INSTRUCTIONS FOR THE TASK:
Whenever a line in the records below contains "what", pick it out.

RECORD EXCERPTS:
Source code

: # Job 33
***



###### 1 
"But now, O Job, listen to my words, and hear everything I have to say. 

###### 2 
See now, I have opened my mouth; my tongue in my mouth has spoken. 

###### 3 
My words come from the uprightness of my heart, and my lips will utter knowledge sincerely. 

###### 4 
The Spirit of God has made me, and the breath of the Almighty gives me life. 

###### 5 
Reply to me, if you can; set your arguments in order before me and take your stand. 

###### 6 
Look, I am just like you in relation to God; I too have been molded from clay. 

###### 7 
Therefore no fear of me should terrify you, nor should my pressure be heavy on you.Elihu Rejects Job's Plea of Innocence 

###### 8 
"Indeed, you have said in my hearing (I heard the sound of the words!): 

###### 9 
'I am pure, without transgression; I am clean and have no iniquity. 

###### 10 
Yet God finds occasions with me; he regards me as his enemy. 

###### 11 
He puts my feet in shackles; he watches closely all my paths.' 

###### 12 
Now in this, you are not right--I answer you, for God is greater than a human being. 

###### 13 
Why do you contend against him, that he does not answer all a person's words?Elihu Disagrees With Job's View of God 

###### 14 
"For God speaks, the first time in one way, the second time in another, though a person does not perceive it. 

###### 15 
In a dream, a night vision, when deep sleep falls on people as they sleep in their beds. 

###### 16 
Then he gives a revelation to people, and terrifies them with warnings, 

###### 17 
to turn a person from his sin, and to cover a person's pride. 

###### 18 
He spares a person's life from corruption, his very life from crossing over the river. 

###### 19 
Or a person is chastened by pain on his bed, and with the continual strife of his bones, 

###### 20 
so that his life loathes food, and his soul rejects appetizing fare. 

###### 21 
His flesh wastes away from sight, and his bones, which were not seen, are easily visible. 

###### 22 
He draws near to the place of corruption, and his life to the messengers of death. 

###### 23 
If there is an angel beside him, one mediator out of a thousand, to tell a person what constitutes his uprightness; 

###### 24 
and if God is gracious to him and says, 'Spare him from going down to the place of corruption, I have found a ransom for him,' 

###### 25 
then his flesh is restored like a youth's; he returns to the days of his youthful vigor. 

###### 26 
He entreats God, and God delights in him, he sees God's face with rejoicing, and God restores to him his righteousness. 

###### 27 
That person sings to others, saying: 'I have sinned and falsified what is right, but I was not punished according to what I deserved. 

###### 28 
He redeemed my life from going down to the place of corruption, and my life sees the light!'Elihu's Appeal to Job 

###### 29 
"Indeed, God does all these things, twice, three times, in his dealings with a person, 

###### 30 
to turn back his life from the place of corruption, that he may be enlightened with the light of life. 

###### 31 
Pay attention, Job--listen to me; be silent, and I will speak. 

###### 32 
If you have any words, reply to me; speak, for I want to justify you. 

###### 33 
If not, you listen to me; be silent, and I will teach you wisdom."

--

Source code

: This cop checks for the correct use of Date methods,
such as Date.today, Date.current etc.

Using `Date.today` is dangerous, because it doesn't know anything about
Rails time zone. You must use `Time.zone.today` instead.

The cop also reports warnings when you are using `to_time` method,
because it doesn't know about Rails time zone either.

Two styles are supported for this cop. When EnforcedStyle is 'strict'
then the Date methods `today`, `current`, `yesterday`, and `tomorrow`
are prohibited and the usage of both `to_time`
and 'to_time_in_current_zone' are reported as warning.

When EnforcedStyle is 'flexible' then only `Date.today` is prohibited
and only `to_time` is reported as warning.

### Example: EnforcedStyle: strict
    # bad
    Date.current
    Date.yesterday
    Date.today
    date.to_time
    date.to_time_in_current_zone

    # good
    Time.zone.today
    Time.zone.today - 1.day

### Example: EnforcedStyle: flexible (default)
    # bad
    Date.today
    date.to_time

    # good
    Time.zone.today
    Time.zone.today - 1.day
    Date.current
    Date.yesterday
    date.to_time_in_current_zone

...

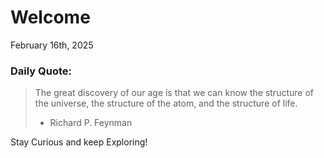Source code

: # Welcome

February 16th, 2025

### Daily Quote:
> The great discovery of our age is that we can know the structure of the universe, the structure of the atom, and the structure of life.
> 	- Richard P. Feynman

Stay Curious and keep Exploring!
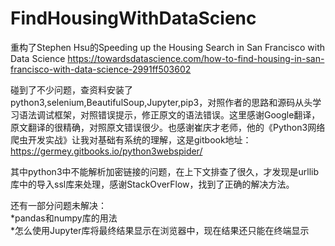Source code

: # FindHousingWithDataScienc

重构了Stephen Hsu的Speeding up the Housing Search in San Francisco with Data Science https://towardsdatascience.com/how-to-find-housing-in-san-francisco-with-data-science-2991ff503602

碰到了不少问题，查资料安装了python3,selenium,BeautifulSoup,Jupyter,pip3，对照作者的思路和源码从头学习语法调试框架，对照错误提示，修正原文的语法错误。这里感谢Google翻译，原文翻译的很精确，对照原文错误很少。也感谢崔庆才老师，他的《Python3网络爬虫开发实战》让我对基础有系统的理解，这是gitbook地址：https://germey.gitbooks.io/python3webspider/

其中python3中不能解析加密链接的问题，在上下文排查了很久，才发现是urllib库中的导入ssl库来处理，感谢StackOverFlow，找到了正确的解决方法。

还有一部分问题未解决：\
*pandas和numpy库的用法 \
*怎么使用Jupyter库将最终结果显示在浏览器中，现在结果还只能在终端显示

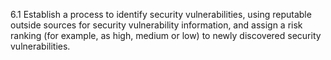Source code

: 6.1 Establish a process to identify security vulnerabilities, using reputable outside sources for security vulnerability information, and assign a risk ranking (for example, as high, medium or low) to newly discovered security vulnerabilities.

ANSWER SECTION:
If there is an angel beside him, one mediator out of a thousand, to tell a person what constitutes his uprightness; 
That person sings to others, saying: 'I have sinned and falsified what is right, but I was not punished according to what I deserved. 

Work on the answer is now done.